Querying a Large Partitioned DB
Team Amazing,
I am building a massive database for storing the syslogs of a room of
servers. The database gets about 25 million entries a day, and need to keep
them for 180 days. So the total size of the database will be about 4.5
billion records.
I need to be able to do full text searches on the message field, and of
course, it needs to be reasonably fast.
The table is partitioned daily and has this structure:
syslog=# \d
List of relations
Schema | Name | Type | Owner
--------+---------------------+-------+-------
public | systemevents | table | pgsql
public | systemevents_032909 | table | pgsql
public | systemevents_033009 | table | pgsql
public | systemevents_033109 | table | pgsql
public | systemevents_040109 | table | pgsql
public | systemevents_040209 | table | pgsql
public | systemevents_040309 | table | pgsql
public | systemevents_040409 | table | pgsql
public | systemevents_040509 | table | pgsql
public | systemevents_040609 | table | pgsql
public | systemevents_040709 | table | pgsql
public | systemevents_040909 | table | pgsql
public | systemevents_041009 | table | pgsql
(13 rows)
syslog=# \d systemevents
Table "public.systemevents"
Column | Type | Modifiers
--------------------+-----------------------------+-----------
message | character varying |
facility | integer |
fromhost | character varying(80) |
priority | integer |
devicereportedtime | timestamp without time zone |
receivedat | timestamp without time zone |
infounitid | integer |
syslogtag | character varying(80) |
message_index_col | tsvector |
Rules:
systemevents_insert_032909 AS
ON INSERT TO systemevents
WHERE new.devicereportedtime > '2009-03-28 23:59:59'::timestamp without
time zone AND new.devicereportedtime <= '2009-03-29 23:59:59'::timestamp
without time zone DO INSTEAD INSERT INTO systemevents_032909 (message,
facility, fromhost, priority, devicereportedtime, receivedat, infounitid,
syslogtag, message_index_col)
...... [there are rules like that for each partition]
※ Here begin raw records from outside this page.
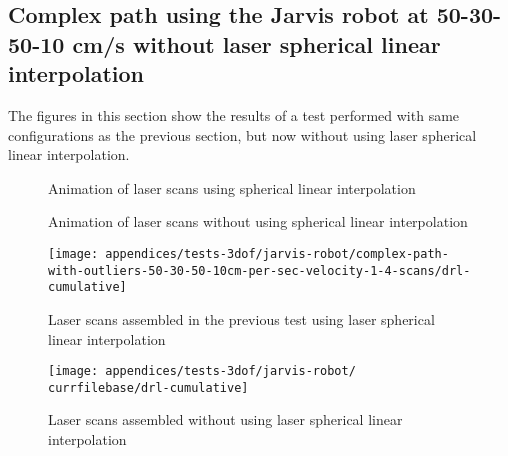 \subsection{Complex path using the Jarvis robot at 50-30-50-10 cm/s without laser spherical linear interpolation}\label{subsec:appendix-a_jarvis-robot-tests_complex-path-using-the-jarvis-robot-at-50-30-50-10-cm-s-without-laser-spherical-linear-interpolation}

The figures in this section show the results of a test performed with same configurations as the previous section, but now without using laser spherical linear interpolation.


\begin{figure}[H]
	\centering
	\caption{Animation of laser scans using spherical linear interpolation}
\end{figure}

\begin{figure}[H]
	\centering
	\caption{Animation of laser scans without using spherical linear interpolation}
\end{figure}


\begin{figure}[H]
	\centering
	\texttt{[image: appendices/tests-3dof/jarvis-robot/complex-path-with-outliers-50-30-50-10cm-per-sec-velocity-1-4-scans/drl-cumulative]}
	\caption{Laser scans assembled in the previous test using laser spherical linear interpolation}
	\label{fig:appendix-a_jarvis-robot-tests_complex-path-using-the-jarvis-robot-at-50-30-50-10-cm-s-without-laser-spherical-linear-interpolation_lasers-with-interpolation}
\end{figure}

\begin{figure}[H]
	\centering
	\texttt{[image: appendices/tests-3dof/jarvis-robot/\\currfilebase/drl-cumulative]}
	\caption{Laser scans assembled without using laser spherical linear interpolation}
	\label{fig:appendix-a_jarvis-robot-tests_complex-path-using-the-jarvis-robot-at-50-30-50-10-cm-s-without-laser-spherical-linear-interpolation_lasers-without-interpolation}
\end{figure}



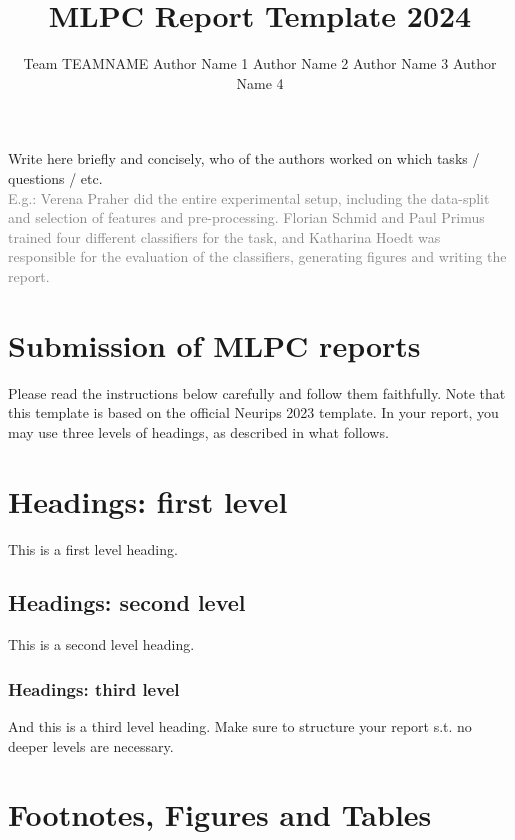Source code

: \documentclass{article}
\title{MLPC Report Template 2024}
\author{%
  Team TEAMNAME \AND
  Author Name 1
  \And
  Author Name 2 
  \And 
  Author Name 3 
  \And 
  Author Name 4
}
\begin{document}
\maketitle


\begin{contributions}
  Write here briefly and concisely, who of the authors worked on which tasks / questions / etc. \\ \textcolor{gray}{E.g.: Verena Praher did the entire experimental setup, including the data-split and selection of features and pre-processing. Florian Schmid and Paul Primus trained four different classifiers for the task, and Katharina Hoedt was responsible for the evaluation of the classifiers, generating figures and writing the report.}
\end{contributions}


\section{Submission of MLPC reports}

Please read the instructions below carefully and follow them faithfully. Note that this template is based on the official Neurips 2023 template. In your report, you may use three levels of headings, as described in what follows. 

\section{Headings: first level}
\label{sec:headings}

This is a first level heading. 

\subsection{Headings: second level}

This is a second level heading. 


\subsubsection{Headings: third level}

And this is a third level heading. Make sure to structure your report s.t. no deeper levels are necessary. 

\section{Footnotes, Figures and Tables}
\end{document}
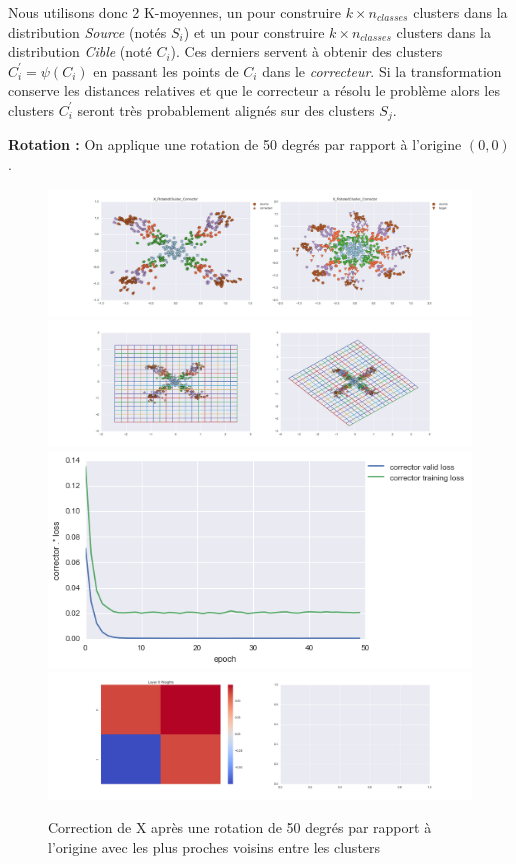 Nous utilisons donc 2 K-moyennes, un pour construire $k\times n_{classes}$ clusters 
dans la distribution \emph{Source} (notés $S_i$) et un pour construire $k\times n_{classes}$ 
clusters dans la distribution \emph{Cible} (noté $C_i$). Ces derniers servent à obtenir 
des clusters $C_i^\prime = \psi(C_i)$ en passant les points de $C_i$ dans le \emph{correcteur}.
Si la transformation conserve les distances relatives et que le correcteur a résolu le problème
alors les clusters $C_i^\prime$ seront très probablement alignés sur des clusters $S_j$.

{\Large \textbf{Rotation :}} On applique une rotation de 50 degrés par rapport à l'origine $(0,0)$.

\begin{figure}[H] %
\centering
\includegraphics[width=\linewidth]{fig/24-05-2016/X/X_RotatedCluster_Corrector-DATA.png}
\includegraphics[width=\linewidth]{fig/24-05-2016/X/X_RotatedCluster_Corrector-GridCheck.png}
\includegraphics[width=0.45\linewidth]{fig/24-05-2016/X/X_RotatedCluster_Corrector-Learning_curve.png}
\includegraphics[width=\linewidth]{fig/24-05-2016/X/X_RotatedCluster_Corrector-W.png}
\caption{Correction de X après une rotation de 50 degrés par rapport à l'origine avec les plus proches voisins entre les clusters}
\label{fig:recap-X-rot-cluster}
\end{figure}

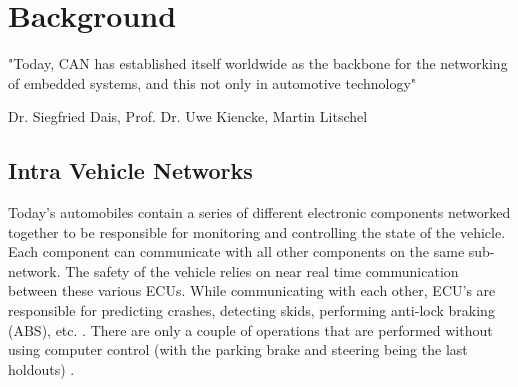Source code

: 
\chapter{Background}
\label{chap:background}

\epigraph{"Today, CAN has established itself worldwide as the backbone for the networking of embedded systems, and this not only in automotive technology"}{Dr. Siegfried Dais, Prof. Dr. Uwe Kiencke, Martin Litschel}

\section{Intra Vehicle Networks}
\label{sec:vni}
Today's automobiles contain a series of different electronic components networked together to be responsible for monitoring and controlling the state of the vehicle. Each component can communicate with all other components on the same sub-network. The safety of the vehicle relies on near real time communication between these various ECUs. While communicating with each other, ECU's are responsible for predicting crashes, detecting skids, performing anti-lock braking (ABS), etc. \cite{Yadav16}. There are only a couple of operations that are performed without using computer control (with the parking brake and steering being the last holdouts) \cite{Kosher}.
My typical query looks like this:
SELECT * FROM SystemEvents WHERE message_index_col @@ to_tsquery('english',
'Term') LIMIT 25 OFFSET 0;
Here is an explain analyze:
Limit (cost=2422393.00..2422393.06 rows=25 width=153) (actual
time=93363.496..93363.610 rows=25 loops=1)
-> Sort (cost=2422393.00..2422933.05 rows=216019 width=153) (actual
time=93363.490..93363.532 rows=25 loops=1)
Sort Key: public.systemevents.devicereportedtime
Sort Method: top-N heapsort Memory: 22kB
-> Result (cost=0.00..2416297.10 rows=216019 width=153) (actual
time=20567.267..93362.574 rows=163 loops=1)
-> Append (cost=0.00..2415217.01 rows=216019 width=153)
(actual time=20567.244..93361.582 rows=163 loops=1)
-> Seq Scan on systemevents (cost=0.00..1750240.39
rows=30891 width=153) (actual time=20567.238..91580.249 rows=24 loops=1)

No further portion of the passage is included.